Freddie Mac's weekly survey, out Thursday morning, showed the average rate for a 30-year fixed loan jumping from 3.93 percent last week. The 4.46 percent reading was the first to exceed the 4 percent mark since the week of March 22, 2012, and the highest since the week of July 28, 2011. The average 15-year rate climbed to 3.5 percent from 3.04 percent, according to Freddie Mac, which polls lenders early each week about the terms they are offering to solid borrowers with 20 percent down payments.
The increase was triggered by expectations that the Federal Reserve would scale back its massive stimulus program, which involves buying $85 billion worth of Treasury notes and mortgage-backed securities per month.

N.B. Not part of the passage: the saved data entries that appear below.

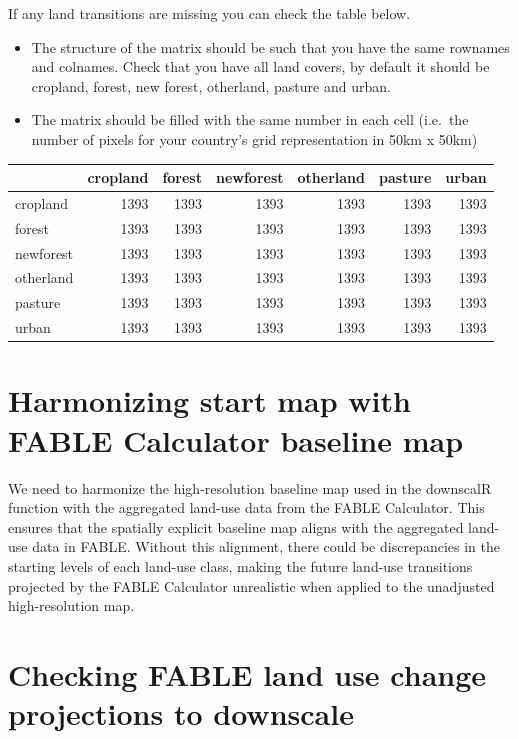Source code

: \documentclass[
]{article}
\begin{document}
If any land transitions are missing you can check the table below.

\begin{itemize}
\item
  The structure of the matrix should be such that you have the same
  rownames and colnames. Check that you have all land covers, by default
  it should be cropland, forest, new forest, otherland, pasture and
  urban.
\item
  The matrix should be filled with the same number in each cell
  (i.e.~the number of pixels for your country's grid representation in
  50km x 50km)
\end{itemize}

\begin{longtable}[]{@{}lrrrrrr@{}}
\toprule\noalign{}
& cropland & forest & newforest & otherland & pasture & urban \\
\midrule\noalign{}
\endhead
\bottomrule\noalign{}
\endlastfoot
cropland & 1393 & 1393 & 1393 & 1393 & 1393 & 1393 \\
forest & 1393 & 1393 & 1393 & 1393 & 1393 & 1393 \\
newforest & 1393 & 1393 & 1393 & 1393 & 1393 & 1393 \\
otherland & 1393 & 1393 & 1393 & 1393 & 1393 & 1393 \\
pasture & 1393 & 1393 & 1393 & 1393 & 1393 & 1393 \\
urban & 1393 & 1393 & 1393 & 1393 & 1393 & 1393 \\
\end{longtable}

\section{Harmonizing start map with FABLE Calculator baseline
map}\label{harmonizing-start-map-with-fable-calculator-baseline-map}

We need to harmonize the high-resolution baseline map used in the
downscalR function with the aggregated land-use data from the FABLE
Calculator. This ensures that the spatially explicit baseline map aligns
with the aggregated land-use data in FABLE. Without this alignment,
there could be discrepancies in the starting levels of each land-use
class, making the future land-use transitions projected by the FABLE
Calculator unrealistic when applied to the unadjusted high-resolution
map.

\section{Checking FABLE land use change projections to
downscale}\label{checking-fable-land-use-change-projections-to-downscale}
\end{document}
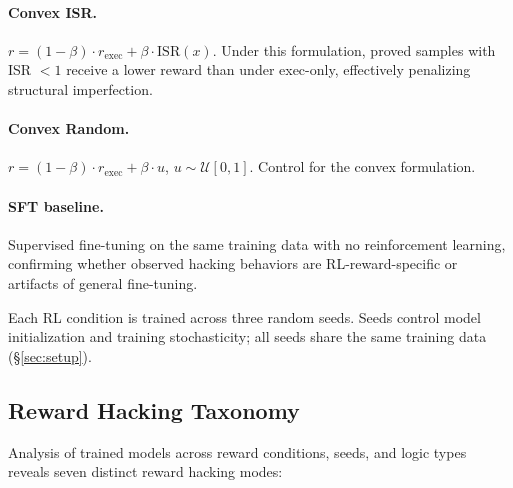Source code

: \paragraph{Convex ISR.}
$r = (1 - \beta) \cdot r_{\text{exec}} + \beta \cdot \text{ISR}(x)$.
Under this formulation, proved samples with ISR $< 1$ receive a lower reward than under exec-only, effectively penalizing structural imperfection.

\paragraph{Convex Random.}
$r = (1 - \beta) \cdot r_{\text{exec}} + \beta \cdot u$, $u \sim \mathcal{U}[0,1]$.
Control for the convex formulation.

\paragraph{SFT baseline.}
Supervised fine-tuning on the same training data with no reinforcement learning, confirming whether observed hacking behaviors are RL-reward-specific or artifacts of general fine-tuning.

Each RL condition is trained across three random seeds.
Seeds control model initialization and training stochasticity; all seeds share the same training data (\S\ref{sec:setup}).

\subsection{Reward Hacking Taxonomy}
\label{sec:taxonomy}

Analysis of trained models across reward conditions, seeds, and logic types reveals seven distinct reward hacking modes:

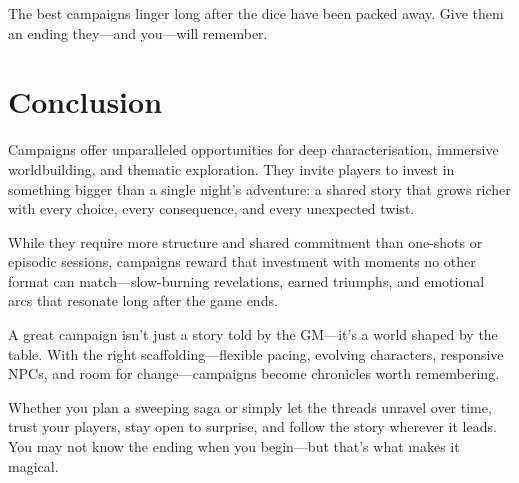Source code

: The best campaigns linger long after the dice have been packed away. Give them an ending they—and you—will remember.




\section{Conclusion}

Campaigns offer unparalleled opportunities for deep characterisation, immersive worldbuilding, and thematic exploration. They invite players to invest in something bigger than a single night’s adventure: a shared story that grows richer with every choice, every consequence, and every unexpected twist.

While they require more structure and shared commitment than one-shots or episodic sessions, campaigns reward that investment with moments no other format can match—slow-burning revelations, earned triumphs, and emotional arcs that resonate long after the game ends.

A great campaign isn’t just a story told by the GM—it’s a world shaped by the table. With the right scaffolding—flexible pacing, evolving characters, responsive NPCs, and room for change—\wyrd campaigns become chronicles worth remembering.

Whether you plan a sweeping saga or simply let the threads unravel over time, trust your players, stay open to surprise, and follow the story wherever it leads. You may not know the ending when you begin—but that’s what makes it magical.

Higher rates could restrain the heavy demand for housing that, according to the S&P/Case-Shiller survey, drove home prices in 20 U.S. cities up 12 percent in April, the biggest year-over-year gain in more than seven years.
That might not be such a bad thing, according to observers such as real estate consultant John Burns of Irvine, Calif. Housing markets have begun to look overheated, he said, raising the prospect that another boom-and-bust cycle might be in the making. "When home prices start rising 2 percent per month, which they have been in (Los Angeles), it becomes like a runaway train that you cannot stop," Burns said. "Rising rates should cool the rate of price appreciation."
Bankrate.com, which also monitors mortgage rates, said its survey showed the typical 30-year mortgage rate jumping from an average of 4.12 percent last week to 4.61 percent this week.
It was the biggest one-week increase since Lehman Bros., the big Wall Street firm, collapsed in 2008, ushering in the financial crisis, said Bankrate senior financial analyst Greg McBride. The latest increase was "clearly an overreaction," McBride said -- but one that "shows how addicted to stimulus the markets are."